Problem requirements: For the material below, reproduce exactly each line from the one that has "the second player." through the one that has "need not) be", and no others; pictures stay out.

====== Listed entries ======

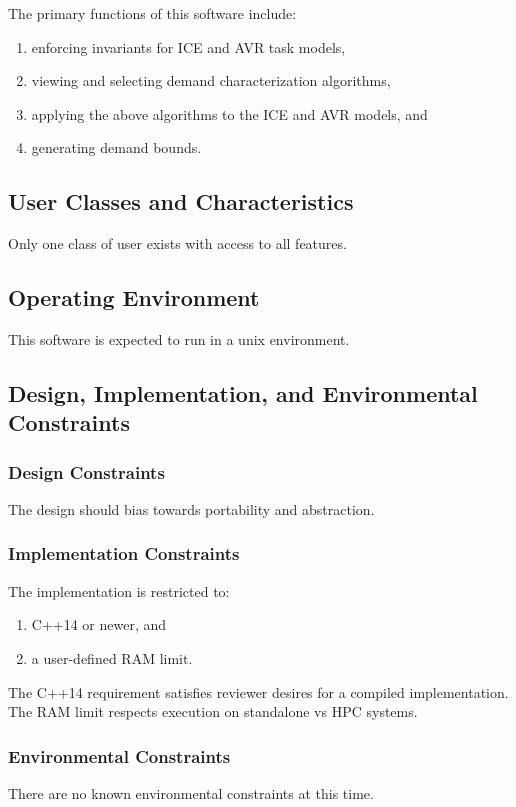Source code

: \documentclass[12pt,a4paper]{article}
\begin{document}
The primary functions of this software include:
\begin{enumerate}
    \item enforcing invariants for ICE and AVR task models,
    \item viewing and selecting demand characterization algorithms,
    \item applying the above algorithms to the ICE and AVR models, and
    \item generating demand bounds.
\end{enumerate}

\subsection{User Classes and Characteristics}

Only one class of user exists with access to all features.

\subsection{Operating Environment}

This software is expected to run in a unix environment.

\subsection{Design, Implementation, and Environmental Constraints}

\subsubsection{Design Constraints}
The design should bias towards portability and abstraction.

\subsubsection{Implementation Constraints}
The implementation is restricted to:
\begin{enumerate}
    \item C++14 or newer, and
    \item a user-defined RAM limit.
\end{enumerate}
The C++14 requirement satisfies reviewer desires for a compiled implementation.
The RAM limit respects execution on standalone vs HPC systems.
\subsubsection{Environmental Constraints}
There are no known environmental constraints at this time.
\end{document}
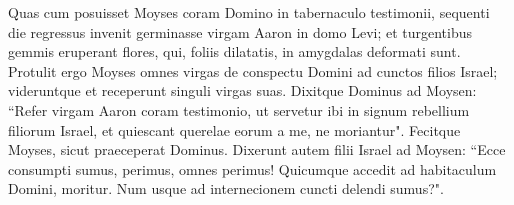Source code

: \begin{biblechapter}
\verse Quas cum posuisset Moyses coram Domino in tabernaculo testimonii, 
\verse sequenti die regressus invenit germinasse virgam Aaron in domo Levi; et turgentibus gemmis eruperant flores, qui, foliis dilatatis, in amygdalas deformati sunt. 
\verse Protulit ergo Moyses omnes virgas de conspectu Domini ad cunctos filios Israel; videruntque et receperunt singuli virgas suas. 
\verse Dixitque Dominus ad Moysen: “Refer virgam Aaron coram testimonio, ut servetur ibi in signum rebellium filiorum Israel, et quiescant querelae eorum a me, ne moriantur". 
\verse Fecitque Moyses, sicut praeceperat Dominus. 
\verse Dixerunt autem filii Israel ad Moysen: “Ecce consumpti sumus, perimus, omnes perimus! 
\verse Quicumque accedit ad habitaculum Domini, moritur. Num usque ad internecionem cuncti delendi sumus?". 
\end{biblechapter}


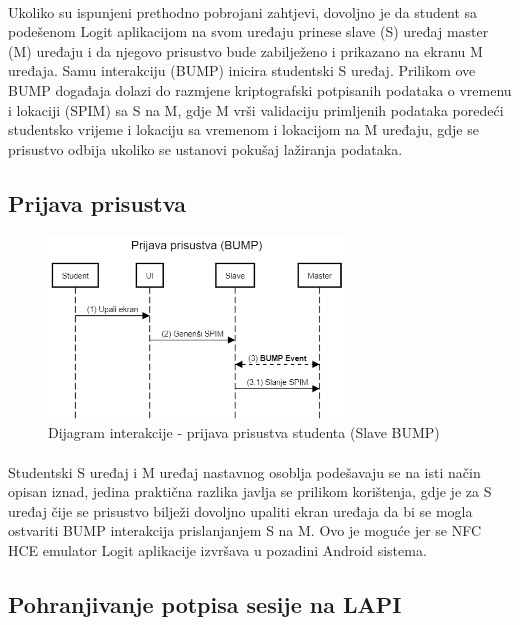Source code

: \paragraph*{}
Ukoliko su ispunjeni prethodno pobrojani zahtjevi, dovoljno je da student sa podešenom Logit aplikacijom na svom uređaju prinese slave (S) uređaj master (M) uređaju i da njegovo prisustvo bude zabilježeno i prikazano na ekranu M uređaja. Samu interakciju (BUMP) inicira studentski S uređaj. Prilikom ove BUMP događaja dolazi do razmjene kriptografski potpisanih podataka o vremenu i lokaciji (SPIM) sa S na M, gdje M vrši validaciju primljenih podataka poredeći studentsko vrijeme i lokaciju sa vremenom i lokacijom na M uređaju, gdje se prisustvo odbija ukoliko se ustanovi pokušaj lažiranja podataka.

\subsection*{Prijava prisustva}
\begin{figure}[H]
    \centering
    \includegraphics[width=0.7\textwidth]{material/dia/03_prijava}
    \caption{Dijagram interakcije - prijava prisustva studenta (Slave BUMP)}
\end{figure}
\paragraph*{}
Studentski S uređaj i M uređaj nastavnog osoblja podešavaju se na isti način opisan iznad, jedina praktična razlika javlja se prilikom korištenja, gdje je za S uređaj čije se prisustvo bilježi dovoljno upaliti ekran uređaja da bi se mogla ostvariti BUMP interakcija prislanjanjem S na M. Ovo je moguće jer se NFC HCE emulator Logit aplikacije izvršava u pozadini Android sistema.

\subsection*{Pohranjivanje potpisa sesije na LAPI}
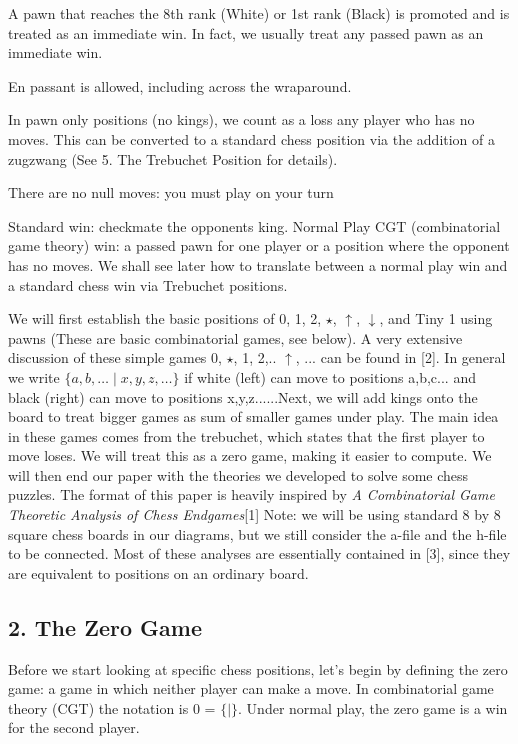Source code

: \vspace{0.5em}

\indent A pawn that reaches the 8th rank (White) or 1st rank (Black) is promoted and is treated as an immediate win. In fact, we usually treat any passed pawn as an immediate win.

\vspace{0.5em}

\indent En passant is allowed, including across the wraparound.

\vspace{0.5em}

\indent In pawn only positions (no kings), we count as a loss any player who has no moves. This can be converted to a standard chess position via the addition of a zugzwang (See 5. The Trebuchet Position for details).

\vspace{0.5em}

\indent There are no null moves: you must play on your turn

\vspace{0.5em}

\indent Standard win: checkmate the opponents king. Normal Play CGT (combinatorial game theory) win: a passed pawn for one player or a position where the opponent has no moves. We shall see later how to translate between a normal play win and a standard chess win via Trebuchet
positions.


\newpage
\indent We will first establish the basic positions of 0, 1, 2, $ \star $, $ \uparrow $, $ \downarrow $, and Tiny 1 using pawns (These are basic combinatorial games, see below). A very extensive discussion of these simple games 0, $\star$, 1, 2,.. $\uparrow$, ... can be found in [2]. In general we write $\{ a, b, \ldots \mid x, y, z, \ldots \}$ if white (left) can move to positions a,b,c... and black (right) can move to positions x,y,z......Next, we will add kings onto the board to treat bigger games as sum of smaller games under play. The main idea in these games comes from the trebuchet, which states that the first player to move loses. We will treat this as a zero game, making it easier to compute. We will then end our paper with the theories we developed to solve some chess puzzles. The format of this paper is heavily inspired by \textit{A Combinatorial Game Theoretic Analysis of Chess Endgames}[1] Note: we will be using standard 8 by 8 square chess boards in our diagrams, but we still consider the a-file and the h-file to be connected. Most of these analyses are essentially contained in [3], since they are equivalent to positions on an ordinary board.
\begin{center}
\section*{2. The Zero Game}
\end{center}
\indent  \indent Before we start looking at specific chess positions, let’s begin by defining the zero game: a game in which neither player can make a move. In combinatorial game theory (CGT) the notation is 0 = $\{|\}$. Under normal play, the zero game is a win for the second player. 

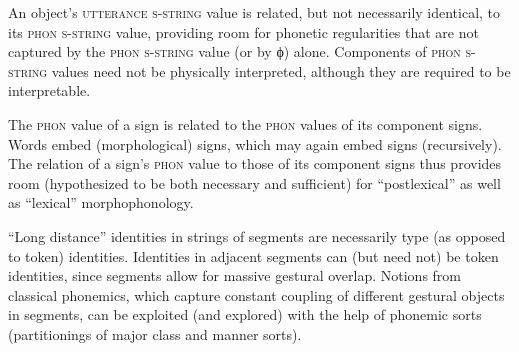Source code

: \documentclass[output=paper]{langsci/langscibook}
\begin{document}
An object's \textsc{utterance s-string} value is related, but not necessarily
identical, to its \textsc{phon s-string} value, providing room for phonetic
regularities that are not captured by the \textsc{phon s-string} value (or by
ϕ) alone. Components of \textsc{phon s-string} values need not be
physically interpreted, although they are required to be interpretable.

The \textsc{phon} value of a sign is related to the \textsc{phon} values of its
component signs.  Words embed (morphological) signs, which may again embed
signs (recursively). The relation of a sign's \textsc{phon} value to those of
its component signs thus provides room (hypothesized to be both necessary
and sufficient) for ``postlexical'' as well as ``lexical'' morphophonology.

``Long distance'' identities in strings of segments are necessarily type
(as opposed to token) identities. Identities in adjacent segments can (but
need not) be token identities, since segments allow for massive gestural
overlap. Notions from classical phonemics, which capture constant coupling
of different gestural objects in segments, can be exploited (and explored)
with the help of phonemic sorts 
(partitionings of major class and manner sorts).


\printbibliography[heading=subbibliography,notkeyword=this]
\label{chap-phonology-end}
\end{document}
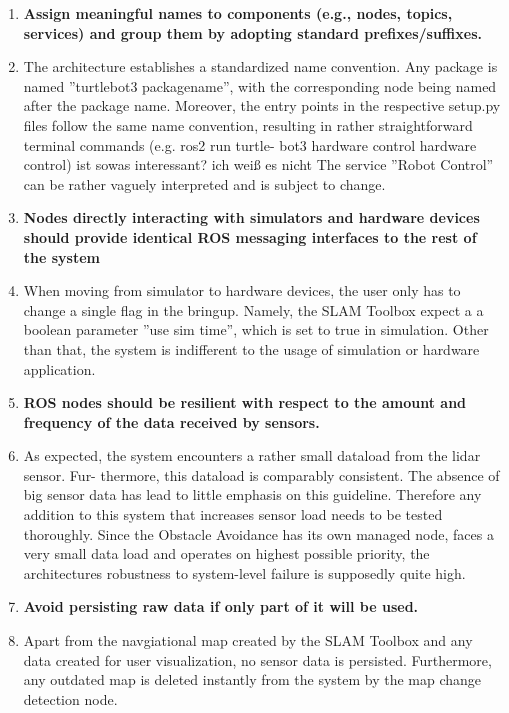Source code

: \documentclass[]{article}
\begin{document}
\begin{enumerate}[leftmargin=9mm, align=left]
		\item  \textbf{Assign meaningful names to components (e.g., nodes, topics, services) and group them by adopting standard prefixes/suffixes.} 
		\item[] The architecture establishes a standardized name convention. Any package is named ”turtlebot3 packagename”, with the corresponding node being named after the package name. Moreover, the entry points in the respective setup.py files follow the same name convention, resulting in rather straightforward terminal commands (e.g. ros2 run turtle- bot3 hardware control hardware control) ist sowas interessant? ich weiß es nicht
		The service ”Robot Control” can be rather vaguely interpreted and is subject to change.
		
		\item  \textbf{Nodes directly interacting with simulators and hardware devices should provide identical ROS messaging interfaces to the rest of the system} 
		\item[] When moving from simulator to hardware devices, the user only has to change a single flag in the bringup. Namely, the SLAM Toolbox expect a a boolean parameter ”use sim time”, which is set to true in simulation. Other than that, the system is indifferent to the usage of simulation or hardware application.
		
		\item \textbf{ROS nodes should be resilient with respect to the amount and frequency of the data received by sensors.} 
		\item[] As expected, the system encounters a rather small dataload from the lidar sensor. Fur- thermore, this dataload is comparably consistent. The absence of big sensor data has lead to little emphasis on this guideline. Therefore any addition to this system that increases sensor load needs to be tested thoroughly. Since the Obstacle Avoidance has its own managed node, faces a very small data load and operates on highest possible priority, the architectures robustness to system-level failure is supposedly quite high.
		
		\item \textbf{Avoid persisting raw data if only part of it will be used.}
		\item[] Apart from the navgiational map created by the SLAM Toolbox and any data created for user visualization, no sensor data is persisted. Furthermore, any outdated map is deleted instantly from the system by the map change detection node.
		
		
	\end{enumerate}
	
\end{document}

======

Result below:
\indent  \indent Before we start looking at specific chess positions, let’s begin by defining the zero game: a game in which neither player can make a move. In combinatorial game theory (CGT) the notation is 0 = $\{|\}$. Under normal play, the zero game is a win for the second player. 

Source code

: \documentclass[output=paper]{langsci/langscibook}
\begin{document}
An object's \textsc{utterance s-string} value is related, but not necessarily
identical, to its \textsc{phon s-string} value, providing room for phonetic
regularities that are not captured by the \textsc{phon s-string} value (or by
ϕ) alone. Components of \textsc{phon s-string} values need not be
physically interpreted, although they are required to be interpretable.

The \textsc{phon} value of a sign is related to the \textsc{phon} values of its
component signs.  Words embed (morphological) signs, which may again embed
signs (recursively). The relation of a sign's \textsc{phon} value to those of
its component signs thus provides room (hypothesized to be both necessary
and sufficient) for ``postlexical'' as well as ``lexical'' morphophonology.

``Long distance'' identities in strings of segments are necessarily type
(as opposed to token) identities. Identities in adjacent segments can (but
need not) be token identities, since segments allow for massive gestural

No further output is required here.